If any sense can be made of the victory of al-Sadr’s Saairun list, it must be that there is a strong desire among Iraqis to escape Iran’s dominance.
Sunday 01/07/2018
Out of Iran’s orbit. Iraqi men wave their national flags on the streets of Baghdad.  (AFP)
Out of Iran’s orbit. Iraqi men wave their national flags on the streets of Baghdad. (AFP)

Iran is not happy with the results of the May 12 elections in Iraq. It insists that Iraq be an Iranian colony ruled by Tehran even though that is totally opposite to the nature of things. So, Iran simply carried out a coup over election results.

The chaos in Iraq is but the result of that coup. Things can’t get any lower than when the old guard is seeking to extend the term of the current parliament. Frankly, the political system put in place following the 2003 US-led invasion of Iraq is the worst there is. It’s been 15 years and nothing has improved in Iraq.

What we’re seeing, especially since election results were challenged and the rumour spread that some ballot boxes had been burned, are signs of a boding civil war rather than the reassuring foundations of a democratic state promised by the Americans.

Iran is in denial of the reality that Iraq cannot and must not be controlled by Tehran. Iran is behaving like a child whose toy has been taken away. That goes a long way in explaining Tehran’s reaction to the Iraqi elections. When US President George W. Bush waged war on Iraq using fictitious reasons, Iran was the sole winner. The results of the May 12 elections risk to yank away that war booty from Tehran.

Granted, Saddam Hussein was no saint. He was a full-fledged brutal dictator. He lacked political common sense and was totally ignorant of the balances of power regionally and internationally. A savvy politician would not invade Kuwait and then prepare to negotiate with the United States as if he were holding all the winning cards.

Most of Saddam’s political mistakes were catastrophic for Iraq.

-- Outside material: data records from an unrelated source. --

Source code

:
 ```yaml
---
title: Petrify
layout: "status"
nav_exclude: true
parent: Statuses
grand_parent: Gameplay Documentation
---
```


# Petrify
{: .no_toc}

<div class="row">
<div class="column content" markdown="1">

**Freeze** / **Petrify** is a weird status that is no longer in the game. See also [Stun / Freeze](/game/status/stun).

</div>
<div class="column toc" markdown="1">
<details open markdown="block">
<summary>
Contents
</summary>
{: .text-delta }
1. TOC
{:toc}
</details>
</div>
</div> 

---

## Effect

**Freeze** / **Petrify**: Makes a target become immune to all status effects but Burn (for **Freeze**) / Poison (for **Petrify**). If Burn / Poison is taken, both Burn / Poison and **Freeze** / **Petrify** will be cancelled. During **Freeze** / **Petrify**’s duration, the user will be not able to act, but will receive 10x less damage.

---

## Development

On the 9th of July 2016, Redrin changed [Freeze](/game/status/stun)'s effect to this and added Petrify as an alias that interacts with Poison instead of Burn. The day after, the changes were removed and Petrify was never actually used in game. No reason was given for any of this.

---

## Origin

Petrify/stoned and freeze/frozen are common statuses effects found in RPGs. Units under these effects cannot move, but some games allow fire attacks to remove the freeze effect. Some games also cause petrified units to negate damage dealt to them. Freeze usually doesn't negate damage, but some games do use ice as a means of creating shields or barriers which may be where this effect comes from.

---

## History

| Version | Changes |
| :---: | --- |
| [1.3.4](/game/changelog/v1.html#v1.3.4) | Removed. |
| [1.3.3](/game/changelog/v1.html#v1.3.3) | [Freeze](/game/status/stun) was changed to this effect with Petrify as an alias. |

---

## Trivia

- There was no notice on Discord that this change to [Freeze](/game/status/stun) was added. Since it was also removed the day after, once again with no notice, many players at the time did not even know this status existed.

In 1980, for example, instead of looking for other ways of responding to Iran’s provocations, he chose to plunge Iraq into a senseless war with a retrograde regime that belittled its Arab neighbours on sectarian grounds. For the mullahs’ regime, the war with Iraq served quite well its purpose of keeping the Iranian army busy and away from politics.

At any rate, Iran is reaping its rewards today. It is true that Iraq was gifted to Iran by the Americans but it seems that Iran did not know what to do with its easy victory. Iraq turned out to be not an easy bite to swallow after all, even with America’s help.

Yes, the United States has helped Iran in Iraq. During the Bush administration, Paul Bremer dissolved the Iraqi Army and established a governing council on sectarian and ethnic bases. Barack Obama carried on with the task of offering Iraq to Iran by withdrawing US troops from Iraq and blessing Nuri al-Maliki, Iran’s man, for a second term as prime minister after the 2010 elections in which Ayad Allawi’s list finished first.

Iraq can no longer fulfil its function as a war chest for Iran. The recent elections not only revealed that the country is broke but also that its political parties are not capable of rising to the challenge posed by its internal crisis.

It is futile to try to solve Iran’s crisis in Iraq by concocting an incongruous alliance between Muqtada al-Sadr and Hadi al-Amiri. Such an alliance seems to have taken place so Iran can boast about being able to absorb the elections’ negative effects and remain in control of things in Iraq.

But surely Iran is not going to find a survival niche in Iraq by just undermining the election results. If any sense can be made of the victory of al-Sadr’s Saairun list, it must be that there is a strong desire among Iraqis to escape Iran’s dominance, even at the cost of backing someone such as al-Sadr, who is well-known for his past of very close ties with Iran.

Above all of this, we must not lose sight that this time there is no US administration ready to back Iran in Iraq, especially after US President Donald Trump’s pulling out of the nuclear deal with Tehran.

With this background, Iran is out of cover in Iraq. If it wants to, Tehran can still enjoy destroying a few more places or perhaps ethnically and religiously “cleanse” more cities and regions in Iraq or even subcontract the Islamic State to raze a historical city such as Mosul but it won’t change the fact that Tehran has no future in Iraq, assuming that Iraq has a future other than a civil war.

It is a great pity that a country with a unique history of cultural diversity and wealth in the Middle East before the coming of military then Ba’ath Party rule in 1958 should end this way.